Crítica: Em 'Lust For Life', Lana Del Rey canta o amor na era Trump

Cantora dá tom político e poético ao seu novo álbum, que tem participações especiais
Márcio Bastos
Publicado em 01/08/2017 às 14:47
Cantora dá tom político e poético ao seu novo álbum, que tem participações especiais Foto: Reprodução


Em 2017, o mundo é assombrado por recessões, conflitos bélicos, intolerância, Trump, Temer e outros tantos símbolos que, cada um à sua maneira, evocam sensações coletivas de desilusão. Nesse cenário, Lana Del Rey, que desde 2011 corporifica o espírito ennui de um geração globalizada, conectada e, ainda assim solitária, sempre olhando pelo retrovisor, nos diz que, quando o mundo está em guerra, precisamos continuar a dançar. Essa inesperada dose de otimismo da mulher que ficou notória por cantar amores problemáticos, quase masoquistas, e que parecia desconectada com o entorno, construindo um universo particular, é uma das grandes surpresas de Lust for Life, quinto álbum da americana. Porém, não é a única.

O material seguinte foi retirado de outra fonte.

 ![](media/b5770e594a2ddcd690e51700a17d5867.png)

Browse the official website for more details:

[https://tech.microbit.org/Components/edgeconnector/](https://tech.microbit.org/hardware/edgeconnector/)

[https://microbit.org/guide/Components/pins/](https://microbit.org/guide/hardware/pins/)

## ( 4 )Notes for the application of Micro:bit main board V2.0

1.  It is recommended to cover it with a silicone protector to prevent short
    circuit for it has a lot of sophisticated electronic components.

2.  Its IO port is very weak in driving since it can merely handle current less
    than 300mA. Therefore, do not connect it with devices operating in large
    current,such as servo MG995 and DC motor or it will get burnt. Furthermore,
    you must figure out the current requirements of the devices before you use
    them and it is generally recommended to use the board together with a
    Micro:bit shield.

A figura de Lana Del Rey é polarizadora desde seu surgimento, em 2011, com Video Games, considerada a música daquele ano por muitas publicações quando a artista ainda era uma interrogação. Ao aparecer com os lábios preenchidos por botox, estética retrô, que ela chegou a definir como uma “Nancy Sinatra gângster”, a lua de mel acabou. O personagem criado pela cantora Elizabeth Grant foi apontado como mais um produto manufaturado e a avaliação de sua música, em especial o ótimo primeiro disco Born to Die (2012), não passou incólume a essa perspectiva.

O que os trabalhos posteriores Ultraviolence (2014), Honeymoon (2015) e agora Lust for Life conseguiram mostrar é que, sim, Lana é menos uma máscara do que um catalizador de ideias de sua intérprete, que parece aproximar cada vez mais criador e criatura. Hoje, a questão de autenticidade e agenciamento já são secundárias à música, que fala mais alto.

Ao explicar o processo de criação de seu novo álbum, Lana afirmou que este seria um álbum para os fãs, uma vez que seus discos anteriores eram uma imersão quase completa em suas experiências amorosas.

PAIXÃO PELA VIDA

Famosa pela frase “queria estar morta”, dita em uma entrevista em 2014, Lana agora tem fome de viver, como indica o título do novo trabalho. Como uma atitude política, ela decidiu que estar presente é um ato de resistência. Essa mudança de perspectiva acompanha todo o disco que, no entanto, se mantém 100% Lana. Na capa, pela primeira vez, a intérprete é clicada sorrindo.

O disco abre com Love, na qual canta para as “crianças descoladas” sobre como o peso do cenário político. “Não se preocupe, baby”, canta quase como um mantra. A faixa-título, parceria com The Weeknd, explicita sua capacidade de criar imagens simples, mas impactantes, como a de dois amantes dançando no H do letreiro de Hollywood, etéreos e prontos para devorar o mundo e a si mesmos.

Lust for Life se aproxima de Born to Die ao explorar melodias dos anos 1950 e 1960 e também abraçar o hip hop, a exemplo de Summer Bummer e Groupie Love, ambas parceria com o rapper A$ap Rocky. Coachella – Woodstock In My Mind poderia ser um hino para a geração que idolatra o passado em seus filtros e textos de Instagram.

God Bless America – And The Beautiful Women In It e When The World Was at War We Kept On Dance são as faixas mais políticas do álbum, uma afronta ao estado de terror do mundo. Há uma esperança quase calorosa na voz da cantora. É interessante perceber que os símbolos ligados aos EUA que sempre permearam a poética de Lana, como carros, postos de gasolina (que aparecem retratados no encarte do disco) e personagens que aparentam ser algo que não são, agora são vistos com uma perspectiva quase crítica.

A Califórnia hippie, idolatrada pela nova-iorquina surge na ótima Tomorrow Never Came, dueto com Sean Ono Lennon. A balada folk Beautiful People, Beautiful Problems, parceria com Stevie Nicks, é o ponto alto do disco, uma faixa que poderia ter saído direto de um disco do Fleetwood Mac, ao mesmo tempo em que pertence por excelência à discografia de Del Rey. “Meu coração é frágil, meu passado é pesado”, cantam. Em Lust for Life, Lana nos lembra que nada está bem, mas tentar ainda é a melhor solução.